CourtDistrict Court, D. Hawaii
DecidedAugust 9, 2019
Docket1:18-cv-00422
StatusUnknown

This text of Yellen v. Social Security Administration (Yellen v. Social Security Administration) is published on Counsel Stack Legal Research, covering District Court, D. Hawaii primary law. Counsel Stack provides free access to over 12 million legal documents including statutes, case law, regulations, and constitutions.

Bluebook
Yellen v. Social Security Administration, (D. Haw. 2019).

Opinion

IN THE UNITED STATES DISTRICT COURT

FOR THE DISTRICT OF HAWAI’I

) MICHAEL YELLEN ) ) Plaintiff, ) ) v. ) Civ. No. 18-00422 ACK-RT ) SOCIAL SECURITY ) ADMINISTRATION, ) ANDREW SAUL, Commissioner ) of Social Security ) ) ) Defendants. ) )

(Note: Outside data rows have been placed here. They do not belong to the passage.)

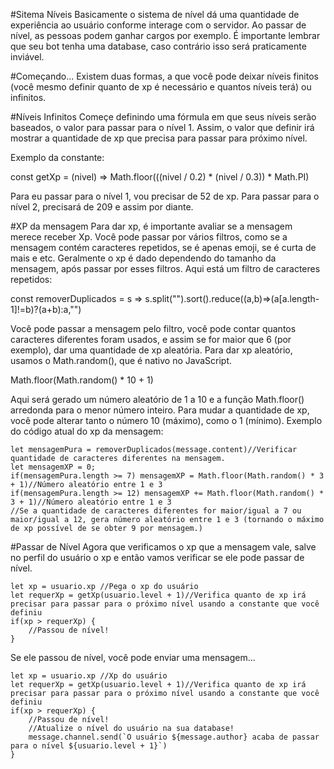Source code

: #Sitema Níveis
Basicamente o sistema de nível dá uma quantidade de experiência ao usuário conforme interage com o servidor. Ao passar de nível, as pessoas podem ganhar cargos por exemplo. É importante lembrar que seu bot tenha uma database, caso contrário isso será praticamente inviável.

#Começando...
Existem duas formas, a que você pode deixar níveis finitos (você mesmo definir quanto de xp é necessário e quantos níveis terá) ou infinitos.

#Níveis Infinitos
Começe definindo uma fórmula em que seus níveis serão baseados, o valor para passar para o nível 1. Assim, o valor que definir irá mostrar a quantidade de xp que precisa para passar para próximo nível.

Exemplo da constante:

const getXp = (nivel) => Math.floor(((nivel / 0.2) * (nivel / 0.3)) * Math.PI)

Para eu passar para o nível 1, vou precisar de 52 de xp. Para passar para o nível 2, precisará de 209 e assim por diante.

#XP da mensagem
Para dar xp, é importante avaliar se a mensagem merece receber Xp. Você pode passar por vários filtros, como se a mensagem contém caracteres repetidos, se é apenas emoji, se é curta de mais e etc. Geralmente o xp é dado dependendo do tamanho da mensagem, após passar por esses filtros. Aqui está um filtro de caracteres repetidos:

const removerDuplicados = s => s.split("").sort().reduce((a,b)=>(a[a.length-1]!=b)?(a+b):a,"")

Você pode passar a mensagem pelo filtro, você pode contar quantos caracteres diferentes foram usados, e assim se for maior que 6 (por exemplo), dar uma quantidade de xp aleatória.
Para dar xp aleatório, usamos o Math.random(), que é nativo no JavaScript.

Math.floor(Math.random() * 10 + 1)

Aqui será gerado um número aleatório de 1 a 10 e a função Math.floor() arredonda para o menor número inteiro. Para mudar a quantidade de xp, você pode alterar tanto o número 10 (máximo), como o 1 (mínimo). 
Exemplo do código atual do xp da mensagem:

	let mensagemPura = removerDuplicados(message.content)//Verificar quantidade de caracteres diferentes na mensagem.
	let mensagemXP = 0;
	if(mensagemPura.length >= 7) mensagemXP = Math.floor(Math.random() * 3 + 1)//Número aleatório entre 1 e 3
	if(mensagemPura.length >= 12) mensagemXP += Math.floor(Math.random() * 3 + 1)//Número aleatório entre 1 e 3
    //Se a quantidade de caracteres diferentes for maior/igual a 7 ou maior/igual a 12, gera número aleatório entre 1 e 3 (tornando o máximo de xp possível de se obter 9 por mensagem.)

#Passar de Nível
Agora que verificamos o xp que a mensagem vale, salve no perfil do usuário o xp e então vamos verificar se ele pode passar de nível.

    let xp = usuario.xp //Pega o xp do usuário
    let requerXp = getXp(usuario.level + 1)//Verifica quanto de xp irá precisar para passar para o próximo nível usando a constante que você definiu
    if(xp > requerXp) {
        //Passou de nível!
    }

Se ele passou de nível, você pode enviar uma mensagem...

    let xp = usuario.xp //Xp do usuário
    let requerXp = getXp(usuario.level + 1)//Verifica quanto de xp irá precisar para passar para o próximo nível usando a constante que você definiu
    if(xp > requerXp) {
        //Passou de nível!
        //Atualize o nível do usuário na sua database!
        message.channel.send(`O usuário ${message.author} acaba de passar para o nível ${usuario.level + 1}`)
    }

ORDER GRANTING DEFENDANT NANCY A. BERRYHILL’S MOTION TO DISMISS FOR LACK OF SUBJECT-MATTER JURISDICTION

For the reasons discussed below, Defendant Nancy A. Berryhill’s Motion to Dismiss for Lack of Subject-Matter Jurisdiction, ECF No. 19, is hereby GRANTED. Plaintiff’s Complaint is DISMISSED WITH PREJUDICE. BACKGROUND Plaintiff Michael Yellen (“Plaintiff”), proceeding pro se, is a resident of the state of Hawai`i who alleges that he has been diagnosed with post-traumatic stress disorder (“PTSD”). Compl., ECF No. 1, ¶ 2. Plaintiff alleges that his PTSD diagnosis arose from his 21-year incarceration.1/ Compl. ¶ 2.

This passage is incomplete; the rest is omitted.